3. "Different model behavior over time" is almost never the model changing. It's almost always: a new version was deployed (new weights, different model), the system prompt changed, the temperature changed, or the sampling parameters changed. The thing you're talking to is deterministic given its inputs. If it's behaving differently, its inputs changed.
Pre-training vs post-training: the assistant is a costume
There's one more wrinkle worth knowing. Modern chat models actually go through TWO training phases:
Pre-training: the model learns from a huge dump of internet text — books, papers, code, web pages. The output of pre-training is a "base model" that's very good at next-token prediction over text in general. But it acts weird. Ask it a question and it might continue your question instead of answering it. It will reproduce racist content from its training data. It has no concept of "being an assistant."

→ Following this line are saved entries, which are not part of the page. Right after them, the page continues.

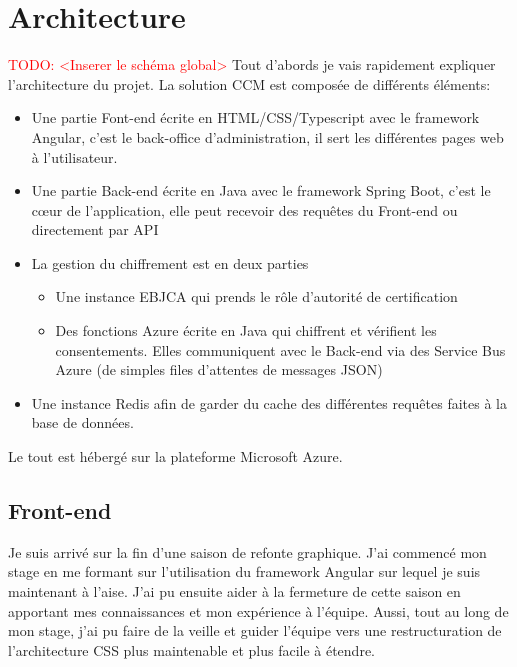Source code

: \documentclass[12pt, a4paper]{report}
\makeatletter
\newcommand\tab[1][1cm]{\hspace*{#1}}
\newcommand\TODO[1]{\textcolor{red}{TODO\@: #1}}
\makeatother
\begin{document}
        \section{Architecture}
            \TODO{<Inserer le schéma global>} \newline
            Tout d'abords je vais rapidement expliquer l'architecture du projet.
            La solution CCM est composée de différents éléments:
            \begin{itemize}
                \item Une partie Font-end écrite en HTML/CSS/Typescript avec le framework Angular, c'est le back-office d'administration, il sert les différentes pages web à l'utilisateur.
                \item Une partie Back-end écrite en Java avec le framework Spring Boot, c'est le cœur de l'application, elle peut recevoir des requêtes du Front-end ou directement par API
                \item La gestion du chiffrement est en deux parties
                    \begin{itemize}
                        \item Une instance EBJCA qui prends le rôle d'autorité de certification
                        \item Des fonctions Azure écrite en Java qui chiffrent et vérifient les consentements. Elles communiquent avec le Back-end via des Service Bus Azure (de simples files d'attentes de messages JSON)
                    \end{itemize}
                \item Une instance Redis afin de garder du cache des différentes requêtes faites à la base de données.
            \end{itemize}
            Le tout est hébergé sur la plateforme Microsoft Azure.
            \subsection{Front-end}
                \tab{} Je suis arrivé sur la fin d'une saison de refonte graphique.
                J'ai commencé mon stage en me formant sur l'utilisation du framework Angular sur lequel je suis maintenant à l'aise.
                J'ai pu ensuite aider à la fermeture de cette saison en apportant mes connaissances et mon expérience à l'équipe.\newline
                Aussi, tout au long de mon stage, j'ai pu faire de la veille et guider l'équipe vers une restructuration de l'architecture CSS plus maintenable et plus facile à étendre.
\end{document}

Post-training (RLHF, instruction tuning, etc.): the base model is fine-tuned on a much smaller dataset of curated conversations, preference data, and safety examples. The output of this phase is the "assistant" you actually talk to. The helpful, harmless, honest behavior, the refusals, the markdown formatting, the hedging — all of it lives in this layer.
The implication is subtle but useful: "helpful, harmless, honest" is a training objective, not a personality. The model isn't being helpful because it wants to be. It's being helpful because that's the shape that got reinforced during post-training. The assistant persona is a thin layer baked into the same weights, not a soul hiding behind the math.
When you later see a model "break character" or get jailbroken or behave inconsistently, this is what's happening: the prompt has pushed the input distribution far enough off the post-training data that the underlying pre-training behavior leaks through. The costume slipped.